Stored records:
>>>>>

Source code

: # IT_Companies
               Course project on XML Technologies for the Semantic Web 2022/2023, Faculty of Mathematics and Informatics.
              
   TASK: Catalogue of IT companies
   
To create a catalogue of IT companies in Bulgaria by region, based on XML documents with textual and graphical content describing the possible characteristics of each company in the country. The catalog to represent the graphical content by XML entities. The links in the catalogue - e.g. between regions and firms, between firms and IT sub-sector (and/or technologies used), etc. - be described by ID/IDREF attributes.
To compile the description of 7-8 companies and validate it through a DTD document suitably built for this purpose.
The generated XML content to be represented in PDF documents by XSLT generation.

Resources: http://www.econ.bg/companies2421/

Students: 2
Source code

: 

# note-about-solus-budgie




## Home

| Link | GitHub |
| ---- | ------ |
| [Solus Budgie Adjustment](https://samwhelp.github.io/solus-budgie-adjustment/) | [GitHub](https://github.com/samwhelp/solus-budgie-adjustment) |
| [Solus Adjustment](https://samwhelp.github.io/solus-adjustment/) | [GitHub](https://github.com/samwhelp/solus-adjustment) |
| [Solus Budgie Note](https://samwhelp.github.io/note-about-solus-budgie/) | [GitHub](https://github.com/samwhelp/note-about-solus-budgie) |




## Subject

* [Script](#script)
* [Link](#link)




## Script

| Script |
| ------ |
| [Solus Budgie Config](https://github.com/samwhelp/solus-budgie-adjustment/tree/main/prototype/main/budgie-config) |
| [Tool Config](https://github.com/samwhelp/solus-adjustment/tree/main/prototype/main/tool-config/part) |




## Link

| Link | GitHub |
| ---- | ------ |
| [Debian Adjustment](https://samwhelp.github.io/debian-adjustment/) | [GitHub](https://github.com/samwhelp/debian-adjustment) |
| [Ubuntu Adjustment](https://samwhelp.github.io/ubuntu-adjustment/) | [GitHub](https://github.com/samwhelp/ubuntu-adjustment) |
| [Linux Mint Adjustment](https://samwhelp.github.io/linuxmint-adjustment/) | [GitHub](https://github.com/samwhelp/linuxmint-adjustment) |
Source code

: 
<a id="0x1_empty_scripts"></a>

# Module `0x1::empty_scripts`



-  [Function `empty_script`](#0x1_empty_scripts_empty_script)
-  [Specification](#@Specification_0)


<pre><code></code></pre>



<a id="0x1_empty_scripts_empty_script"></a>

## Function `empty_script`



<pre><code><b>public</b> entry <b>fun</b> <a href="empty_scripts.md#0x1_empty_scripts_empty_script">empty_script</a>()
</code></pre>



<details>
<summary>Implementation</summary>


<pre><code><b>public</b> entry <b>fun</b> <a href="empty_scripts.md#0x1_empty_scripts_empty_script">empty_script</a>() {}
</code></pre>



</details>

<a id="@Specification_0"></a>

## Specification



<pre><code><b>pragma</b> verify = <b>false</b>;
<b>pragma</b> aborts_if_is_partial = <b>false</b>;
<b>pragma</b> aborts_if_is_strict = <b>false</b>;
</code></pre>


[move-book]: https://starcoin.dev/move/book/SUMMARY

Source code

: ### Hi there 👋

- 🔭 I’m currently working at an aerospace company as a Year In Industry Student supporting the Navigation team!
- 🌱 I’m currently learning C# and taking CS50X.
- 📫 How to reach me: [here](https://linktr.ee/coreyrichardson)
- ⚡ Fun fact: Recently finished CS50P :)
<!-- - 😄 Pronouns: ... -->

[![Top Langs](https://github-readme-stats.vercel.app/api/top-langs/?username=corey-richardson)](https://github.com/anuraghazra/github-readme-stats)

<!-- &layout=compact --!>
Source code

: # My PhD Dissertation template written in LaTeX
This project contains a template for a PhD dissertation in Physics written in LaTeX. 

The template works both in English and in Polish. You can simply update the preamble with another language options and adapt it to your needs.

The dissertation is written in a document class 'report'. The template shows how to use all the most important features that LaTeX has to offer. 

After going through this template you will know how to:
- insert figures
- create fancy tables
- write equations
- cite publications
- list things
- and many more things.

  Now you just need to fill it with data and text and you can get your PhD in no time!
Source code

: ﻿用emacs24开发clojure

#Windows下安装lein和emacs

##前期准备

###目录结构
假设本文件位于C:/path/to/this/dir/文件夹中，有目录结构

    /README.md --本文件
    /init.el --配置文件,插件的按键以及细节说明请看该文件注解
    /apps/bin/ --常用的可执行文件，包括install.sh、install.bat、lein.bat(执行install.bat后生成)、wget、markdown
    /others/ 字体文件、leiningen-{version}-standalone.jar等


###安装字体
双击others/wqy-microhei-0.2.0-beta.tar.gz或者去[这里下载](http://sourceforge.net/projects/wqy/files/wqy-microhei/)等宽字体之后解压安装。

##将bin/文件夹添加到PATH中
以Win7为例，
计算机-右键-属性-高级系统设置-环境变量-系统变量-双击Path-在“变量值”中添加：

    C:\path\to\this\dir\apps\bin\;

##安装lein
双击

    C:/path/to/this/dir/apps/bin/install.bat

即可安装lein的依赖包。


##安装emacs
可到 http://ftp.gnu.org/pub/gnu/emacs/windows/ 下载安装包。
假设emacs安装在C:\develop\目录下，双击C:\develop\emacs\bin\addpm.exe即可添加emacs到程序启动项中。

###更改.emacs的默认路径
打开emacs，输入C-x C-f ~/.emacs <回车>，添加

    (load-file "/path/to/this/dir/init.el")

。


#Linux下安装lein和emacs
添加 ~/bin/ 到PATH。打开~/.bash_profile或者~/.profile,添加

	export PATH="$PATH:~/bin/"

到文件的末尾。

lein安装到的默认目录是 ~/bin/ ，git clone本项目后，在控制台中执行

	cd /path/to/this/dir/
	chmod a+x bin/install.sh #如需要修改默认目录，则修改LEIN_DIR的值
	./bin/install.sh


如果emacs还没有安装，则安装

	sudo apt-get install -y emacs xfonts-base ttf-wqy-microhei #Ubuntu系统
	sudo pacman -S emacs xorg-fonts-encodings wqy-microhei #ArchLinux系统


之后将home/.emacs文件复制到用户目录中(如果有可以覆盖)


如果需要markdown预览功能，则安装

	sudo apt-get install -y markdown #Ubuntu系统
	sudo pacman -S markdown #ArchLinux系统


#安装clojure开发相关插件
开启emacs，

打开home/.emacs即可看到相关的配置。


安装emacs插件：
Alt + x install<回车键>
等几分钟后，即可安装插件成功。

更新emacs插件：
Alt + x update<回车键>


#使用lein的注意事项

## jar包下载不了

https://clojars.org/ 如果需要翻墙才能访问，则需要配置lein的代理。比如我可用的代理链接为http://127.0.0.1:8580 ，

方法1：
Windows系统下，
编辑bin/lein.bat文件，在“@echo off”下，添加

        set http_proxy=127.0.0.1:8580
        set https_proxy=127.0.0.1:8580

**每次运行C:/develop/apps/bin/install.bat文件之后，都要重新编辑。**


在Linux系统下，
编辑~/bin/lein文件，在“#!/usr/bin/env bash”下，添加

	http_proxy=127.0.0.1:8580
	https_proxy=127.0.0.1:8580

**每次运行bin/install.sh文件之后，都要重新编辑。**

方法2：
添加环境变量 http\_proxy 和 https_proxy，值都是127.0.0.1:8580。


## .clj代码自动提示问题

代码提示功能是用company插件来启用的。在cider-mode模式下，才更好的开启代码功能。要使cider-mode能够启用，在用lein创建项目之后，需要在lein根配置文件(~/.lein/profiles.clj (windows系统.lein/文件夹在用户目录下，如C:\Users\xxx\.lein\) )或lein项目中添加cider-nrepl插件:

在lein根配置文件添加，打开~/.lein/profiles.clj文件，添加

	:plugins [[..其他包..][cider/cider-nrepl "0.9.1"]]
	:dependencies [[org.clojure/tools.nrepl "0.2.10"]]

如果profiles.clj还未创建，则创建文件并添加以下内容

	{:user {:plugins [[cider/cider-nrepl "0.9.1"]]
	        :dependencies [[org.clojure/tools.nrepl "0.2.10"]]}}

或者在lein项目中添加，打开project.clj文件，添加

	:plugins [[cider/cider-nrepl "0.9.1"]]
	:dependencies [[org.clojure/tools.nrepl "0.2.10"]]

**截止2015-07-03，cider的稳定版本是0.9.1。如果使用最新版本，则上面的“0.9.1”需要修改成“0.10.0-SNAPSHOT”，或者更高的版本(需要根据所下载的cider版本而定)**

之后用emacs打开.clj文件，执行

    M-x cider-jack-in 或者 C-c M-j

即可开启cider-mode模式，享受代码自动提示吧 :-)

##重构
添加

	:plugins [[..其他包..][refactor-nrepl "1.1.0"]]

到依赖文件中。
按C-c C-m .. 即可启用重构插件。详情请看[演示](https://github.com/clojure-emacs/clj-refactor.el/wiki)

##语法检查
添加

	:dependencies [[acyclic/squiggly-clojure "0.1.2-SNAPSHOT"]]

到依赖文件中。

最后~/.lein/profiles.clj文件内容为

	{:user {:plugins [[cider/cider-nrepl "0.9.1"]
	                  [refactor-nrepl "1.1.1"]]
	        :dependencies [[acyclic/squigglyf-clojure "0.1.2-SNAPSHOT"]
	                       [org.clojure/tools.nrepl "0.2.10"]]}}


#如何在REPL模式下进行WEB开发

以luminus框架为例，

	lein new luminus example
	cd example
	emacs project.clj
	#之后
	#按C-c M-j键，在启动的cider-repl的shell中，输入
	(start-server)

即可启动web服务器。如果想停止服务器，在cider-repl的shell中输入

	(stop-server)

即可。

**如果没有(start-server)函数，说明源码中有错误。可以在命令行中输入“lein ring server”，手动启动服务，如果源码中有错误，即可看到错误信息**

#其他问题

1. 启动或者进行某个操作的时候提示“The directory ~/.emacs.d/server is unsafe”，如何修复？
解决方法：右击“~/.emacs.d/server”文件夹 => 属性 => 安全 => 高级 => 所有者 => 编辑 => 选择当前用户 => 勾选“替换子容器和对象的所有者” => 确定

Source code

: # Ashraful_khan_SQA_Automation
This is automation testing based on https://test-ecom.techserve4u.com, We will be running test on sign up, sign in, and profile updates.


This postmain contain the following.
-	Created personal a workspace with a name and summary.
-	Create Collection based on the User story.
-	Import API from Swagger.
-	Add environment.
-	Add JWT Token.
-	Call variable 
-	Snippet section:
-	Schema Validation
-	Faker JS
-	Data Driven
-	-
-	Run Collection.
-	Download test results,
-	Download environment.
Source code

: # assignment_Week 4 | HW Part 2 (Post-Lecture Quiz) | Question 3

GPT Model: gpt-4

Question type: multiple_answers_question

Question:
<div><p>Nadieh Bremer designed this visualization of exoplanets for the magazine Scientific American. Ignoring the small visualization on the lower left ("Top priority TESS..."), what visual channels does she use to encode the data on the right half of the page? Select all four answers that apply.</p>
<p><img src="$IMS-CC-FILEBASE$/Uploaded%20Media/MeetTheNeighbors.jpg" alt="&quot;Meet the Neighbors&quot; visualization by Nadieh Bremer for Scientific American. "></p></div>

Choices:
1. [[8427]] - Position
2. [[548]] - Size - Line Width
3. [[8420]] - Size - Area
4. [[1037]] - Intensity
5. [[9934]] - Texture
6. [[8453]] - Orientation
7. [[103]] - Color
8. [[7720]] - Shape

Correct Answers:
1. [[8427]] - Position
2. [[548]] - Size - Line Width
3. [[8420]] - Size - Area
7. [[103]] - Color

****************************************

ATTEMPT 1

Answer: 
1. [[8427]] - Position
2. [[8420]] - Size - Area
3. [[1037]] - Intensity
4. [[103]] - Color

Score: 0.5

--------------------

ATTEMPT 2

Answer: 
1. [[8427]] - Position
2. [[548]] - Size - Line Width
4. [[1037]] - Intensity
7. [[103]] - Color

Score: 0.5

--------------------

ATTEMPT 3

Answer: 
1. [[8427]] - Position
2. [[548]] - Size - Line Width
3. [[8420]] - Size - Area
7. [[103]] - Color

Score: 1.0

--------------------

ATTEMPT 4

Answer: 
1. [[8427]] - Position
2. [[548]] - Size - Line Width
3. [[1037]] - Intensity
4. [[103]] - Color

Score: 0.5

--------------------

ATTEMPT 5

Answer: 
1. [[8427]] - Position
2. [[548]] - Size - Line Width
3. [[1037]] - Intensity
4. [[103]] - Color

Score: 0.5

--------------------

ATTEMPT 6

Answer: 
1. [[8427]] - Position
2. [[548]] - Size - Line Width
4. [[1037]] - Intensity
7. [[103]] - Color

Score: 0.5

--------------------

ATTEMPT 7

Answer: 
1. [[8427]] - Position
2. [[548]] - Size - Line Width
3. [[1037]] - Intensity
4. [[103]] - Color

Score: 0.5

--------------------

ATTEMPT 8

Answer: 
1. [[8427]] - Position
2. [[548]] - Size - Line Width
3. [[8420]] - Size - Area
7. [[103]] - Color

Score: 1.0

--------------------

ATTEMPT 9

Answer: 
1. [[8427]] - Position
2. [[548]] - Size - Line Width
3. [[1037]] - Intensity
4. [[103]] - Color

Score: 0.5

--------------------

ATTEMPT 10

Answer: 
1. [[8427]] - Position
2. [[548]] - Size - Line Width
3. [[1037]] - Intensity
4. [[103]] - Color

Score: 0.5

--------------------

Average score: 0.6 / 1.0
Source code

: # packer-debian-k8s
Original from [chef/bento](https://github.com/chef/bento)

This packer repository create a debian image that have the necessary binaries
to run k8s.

<<<<<

Scan the lines above for the word "pacman". Return each one that has it.

◆ **THE ANSWER**:
	sudo pacman -S emacs xorg-fonts-encodings wqy-microhei #ArchLinux系统
	sudo pacman -S markdown #ArchLinux系统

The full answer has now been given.